0

Looking for some advice on generating a list of commonly used words and phrases from a bunch of entries in a nosql database. Basically we have a bunch of posts made by someone and we want to tell them "Hey there. You use these words / phrases a lot".

I'm a bit stumped on this one.

My application is ruby on rails, backbone-js and redis.

stueynet
  • 1,102
  • 1
  • 11
  • 11
  • Identifying sequences of letters is simple (which are not exactly words), but if you want to extract real words and phrases, you need to do natural language processing and data mining. It is not that easy. – sawa May 27 '13 at 22:02
  • I would integrate a word stemming library like this [ruby-stemmer gem](https://github.com/aurelian/ruby-stemmer) for the languages you need to support (just English?). I haven't used the library. You probably want to do the words count calculation offline per user and store the results in a cache, you could use redis to store a hash of the words and counts for example. – Andrew Atkinson May 28 '13 at 00:43

1 Answers1

0

Since it's not clear how the posts are stored, I'll just assume you can get an array of all the posts.
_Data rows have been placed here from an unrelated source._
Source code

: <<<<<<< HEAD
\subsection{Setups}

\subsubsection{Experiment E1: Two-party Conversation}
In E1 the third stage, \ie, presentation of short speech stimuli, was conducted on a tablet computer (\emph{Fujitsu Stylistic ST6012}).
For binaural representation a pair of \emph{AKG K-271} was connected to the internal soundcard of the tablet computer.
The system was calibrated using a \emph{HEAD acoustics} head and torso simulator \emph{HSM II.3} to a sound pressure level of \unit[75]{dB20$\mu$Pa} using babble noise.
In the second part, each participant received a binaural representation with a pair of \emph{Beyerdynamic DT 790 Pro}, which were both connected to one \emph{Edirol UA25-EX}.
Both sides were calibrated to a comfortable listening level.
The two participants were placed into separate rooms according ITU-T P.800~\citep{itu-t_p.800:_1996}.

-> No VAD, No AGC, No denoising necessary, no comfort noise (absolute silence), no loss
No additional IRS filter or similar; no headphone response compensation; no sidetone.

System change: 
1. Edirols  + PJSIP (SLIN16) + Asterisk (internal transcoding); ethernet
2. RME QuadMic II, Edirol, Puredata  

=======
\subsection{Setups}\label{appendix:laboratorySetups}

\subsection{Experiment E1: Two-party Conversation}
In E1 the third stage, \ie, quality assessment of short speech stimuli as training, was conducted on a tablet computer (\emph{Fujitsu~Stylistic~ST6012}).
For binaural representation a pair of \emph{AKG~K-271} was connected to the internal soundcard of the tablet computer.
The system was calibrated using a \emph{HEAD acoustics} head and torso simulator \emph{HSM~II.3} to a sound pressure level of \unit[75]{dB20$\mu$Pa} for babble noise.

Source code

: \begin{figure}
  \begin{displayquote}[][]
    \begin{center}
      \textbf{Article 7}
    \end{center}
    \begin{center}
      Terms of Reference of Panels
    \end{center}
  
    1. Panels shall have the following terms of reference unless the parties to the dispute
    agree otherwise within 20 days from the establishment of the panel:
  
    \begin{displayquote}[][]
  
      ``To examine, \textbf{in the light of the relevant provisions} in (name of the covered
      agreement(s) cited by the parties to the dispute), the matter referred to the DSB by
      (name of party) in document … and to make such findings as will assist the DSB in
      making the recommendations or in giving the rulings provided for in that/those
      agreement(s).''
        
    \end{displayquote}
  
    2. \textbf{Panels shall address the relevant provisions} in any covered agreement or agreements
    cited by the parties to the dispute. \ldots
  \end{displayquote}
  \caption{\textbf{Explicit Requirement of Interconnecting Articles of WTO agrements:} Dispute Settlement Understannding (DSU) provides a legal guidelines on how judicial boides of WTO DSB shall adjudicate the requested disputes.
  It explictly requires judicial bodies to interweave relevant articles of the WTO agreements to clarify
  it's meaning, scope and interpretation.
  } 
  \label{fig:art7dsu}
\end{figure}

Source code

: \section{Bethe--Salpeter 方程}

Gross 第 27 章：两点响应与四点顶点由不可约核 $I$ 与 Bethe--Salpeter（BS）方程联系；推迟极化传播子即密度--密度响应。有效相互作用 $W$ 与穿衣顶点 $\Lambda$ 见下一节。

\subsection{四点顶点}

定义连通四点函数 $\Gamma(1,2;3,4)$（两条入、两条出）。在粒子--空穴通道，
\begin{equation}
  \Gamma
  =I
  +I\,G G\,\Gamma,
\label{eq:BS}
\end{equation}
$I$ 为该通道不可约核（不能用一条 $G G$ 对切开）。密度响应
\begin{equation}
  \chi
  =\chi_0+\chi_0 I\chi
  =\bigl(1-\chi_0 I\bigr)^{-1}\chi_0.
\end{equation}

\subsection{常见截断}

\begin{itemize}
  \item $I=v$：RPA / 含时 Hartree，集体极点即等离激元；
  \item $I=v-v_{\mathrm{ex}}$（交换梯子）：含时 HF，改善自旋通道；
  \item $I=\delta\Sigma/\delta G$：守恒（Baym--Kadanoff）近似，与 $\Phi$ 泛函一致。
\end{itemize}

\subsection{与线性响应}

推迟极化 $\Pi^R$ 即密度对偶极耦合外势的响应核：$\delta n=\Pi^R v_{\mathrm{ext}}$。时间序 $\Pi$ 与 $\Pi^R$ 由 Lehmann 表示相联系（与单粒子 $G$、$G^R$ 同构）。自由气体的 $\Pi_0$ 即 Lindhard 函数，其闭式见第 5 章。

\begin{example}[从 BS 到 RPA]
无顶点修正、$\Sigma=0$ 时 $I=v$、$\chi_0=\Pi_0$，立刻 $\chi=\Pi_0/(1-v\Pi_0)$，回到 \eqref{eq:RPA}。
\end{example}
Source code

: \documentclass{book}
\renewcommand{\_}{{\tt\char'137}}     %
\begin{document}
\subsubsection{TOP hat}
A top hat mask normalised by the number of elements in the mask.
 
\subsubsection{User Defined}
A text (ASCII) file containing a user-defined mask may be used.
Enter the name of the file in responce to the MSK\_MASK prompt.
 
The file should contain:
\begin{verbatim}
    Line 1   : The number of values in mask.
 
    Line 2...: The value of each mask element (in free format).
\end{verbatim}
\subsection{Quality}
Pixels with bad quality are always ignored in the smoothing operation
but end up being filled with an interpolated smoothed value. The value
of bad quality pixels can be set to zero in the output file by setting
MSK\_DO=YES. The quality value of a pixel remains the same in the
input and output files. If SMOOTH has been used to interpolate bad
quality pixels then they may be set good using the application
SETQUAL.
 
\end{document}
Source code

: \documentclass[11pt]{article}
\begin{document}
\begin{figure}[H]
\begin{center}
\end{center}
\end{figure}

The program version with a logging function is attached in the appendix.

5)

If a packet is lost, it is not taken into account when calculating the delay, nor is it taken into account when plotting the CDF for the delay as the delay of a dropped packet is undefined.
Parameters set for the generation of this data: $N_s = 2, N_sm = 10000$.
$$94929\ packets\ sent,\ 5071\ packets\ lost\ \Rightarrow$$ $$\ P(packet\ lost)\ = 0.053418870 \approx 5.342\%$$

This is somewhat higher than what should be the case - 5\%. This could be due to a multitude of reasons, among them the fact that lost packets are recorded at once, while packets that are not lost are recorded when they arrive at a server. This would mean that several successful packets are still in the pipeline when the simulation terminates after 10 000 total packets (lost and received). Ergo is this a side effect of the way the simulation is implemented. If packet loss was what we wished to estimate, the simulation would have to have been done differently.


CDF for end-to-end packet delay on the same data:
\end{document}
A simple algorithm to find the most common uncommon words would be the following: Iterate over the array of all the posts, and then strip the post from anything but the words and split it into words. Go over all the words in the entry and add 1 to the amount of times you've seen that word. Once that's done for all the words in all your entries, you'll have a hash with the number of occurrences of all the words. Remove the most common words, here's an example of 100 common words. You should probably use more in your application. Sort them by the number of occurrences and you'll have the most commonly occurring words.

It's implemented here. It doesn't handle cases such as posts being post, which you might want. You could look into how Rails implements String#singular to get this behavior.

If you wanna find commonly used phrases it gets more interesting, you'd probably have to use some kind of natural language processing as @sawa pointed out in a comment. I can't come up with a solution that is fast enough off the top of my head.

Sirupsen
  • 2,075
  • 2
  • 19
  • 24